§ **What is required**: Using the records below, locate all lines containing "uses" and return them.
****************************************
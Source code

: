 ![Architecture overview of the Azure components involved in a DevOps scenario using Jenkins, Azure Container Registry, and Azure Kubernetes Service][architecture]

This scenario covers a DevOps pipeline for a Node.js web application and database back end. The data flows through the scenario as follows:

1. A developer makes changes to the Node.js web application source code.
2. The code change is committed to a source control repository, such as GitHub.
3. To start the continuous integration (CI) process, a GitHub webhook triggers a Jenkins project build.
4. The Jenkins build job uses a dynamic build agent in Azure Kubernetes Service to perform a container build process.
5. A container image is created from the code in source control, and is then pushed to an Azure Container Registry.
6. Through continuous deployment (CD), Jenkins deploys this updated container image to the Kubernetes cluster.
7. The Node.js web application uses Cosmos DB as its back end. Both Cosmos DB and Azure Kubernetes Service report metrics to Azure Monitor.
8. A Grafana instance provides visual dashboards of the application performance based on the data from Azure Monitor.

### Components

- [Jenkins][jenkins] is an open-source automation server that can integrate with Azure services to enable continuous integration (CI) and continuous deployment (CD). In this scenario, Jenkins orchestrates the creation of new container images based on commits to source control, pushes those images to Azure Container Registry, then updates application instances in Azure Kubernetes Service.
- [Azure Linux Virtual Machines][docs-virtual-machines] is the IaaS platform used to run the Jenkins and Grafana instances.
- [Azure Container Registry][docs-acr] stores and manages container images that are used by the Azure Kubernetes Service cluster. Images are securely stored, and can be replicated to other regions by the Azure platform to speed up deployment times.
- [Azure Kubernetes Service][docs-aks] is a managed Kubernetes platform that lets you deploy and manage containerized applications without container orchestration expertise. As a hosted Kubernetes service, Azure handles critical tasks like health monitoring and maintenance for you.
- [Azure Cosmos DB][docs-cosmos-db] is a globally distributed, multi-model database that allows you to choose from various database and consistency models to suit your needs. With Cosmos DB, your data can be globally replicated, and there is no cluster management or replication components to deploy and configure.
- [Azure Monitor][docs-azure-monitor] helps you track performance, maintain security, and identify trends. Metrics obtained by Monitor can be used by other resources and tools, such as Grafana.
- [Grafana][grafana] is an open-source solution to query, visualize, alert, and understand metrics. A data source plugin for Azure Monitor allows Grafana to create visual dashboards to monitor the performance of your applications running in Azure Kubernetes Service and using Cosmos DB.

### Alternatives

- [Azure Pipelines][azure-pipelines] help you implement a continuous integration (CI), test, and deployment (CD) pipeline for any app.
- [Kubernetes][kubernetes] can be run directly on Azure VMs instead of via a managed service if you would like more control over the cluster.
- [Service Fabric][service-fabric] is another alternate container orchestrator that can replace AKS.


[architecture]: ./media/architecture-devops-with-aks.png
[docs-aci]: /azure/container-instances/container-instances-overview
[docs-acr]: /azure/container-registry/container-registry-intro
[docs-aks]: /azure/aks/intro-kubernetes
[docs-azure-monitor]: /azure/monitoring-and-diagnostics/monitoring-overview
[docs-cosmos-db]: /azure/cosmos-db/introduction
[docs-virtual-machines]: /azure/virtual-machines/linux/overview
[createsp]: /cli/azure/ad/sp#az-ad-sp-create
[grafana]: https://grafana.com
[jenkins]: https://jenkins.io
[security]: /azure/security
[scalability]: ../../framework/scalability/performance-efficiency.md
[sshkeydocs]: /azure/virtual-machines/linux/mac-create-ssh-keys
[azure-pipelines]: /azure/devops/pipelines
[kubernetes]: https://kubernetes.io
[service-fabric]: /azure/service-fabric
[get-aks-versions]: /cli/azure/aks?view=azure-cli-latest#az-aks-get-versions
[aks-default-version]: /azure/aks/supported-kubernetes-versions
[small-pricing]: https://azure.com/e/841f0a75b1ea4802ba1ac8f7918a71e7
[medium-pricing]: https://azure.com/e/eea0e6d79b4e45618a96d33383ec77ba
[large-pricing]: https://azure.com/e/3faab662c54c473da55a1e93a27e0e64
****************************************
§ **Your response**:
4. The Jenkins build job uses a dynamic build agent in Azure Kubernetes Service to perform a container build process.
7. The Node.js web application uses Cosmos DB as its back end. Both Cosmos DB and Azure Kubernetes Service report metrics to Azure Monitor.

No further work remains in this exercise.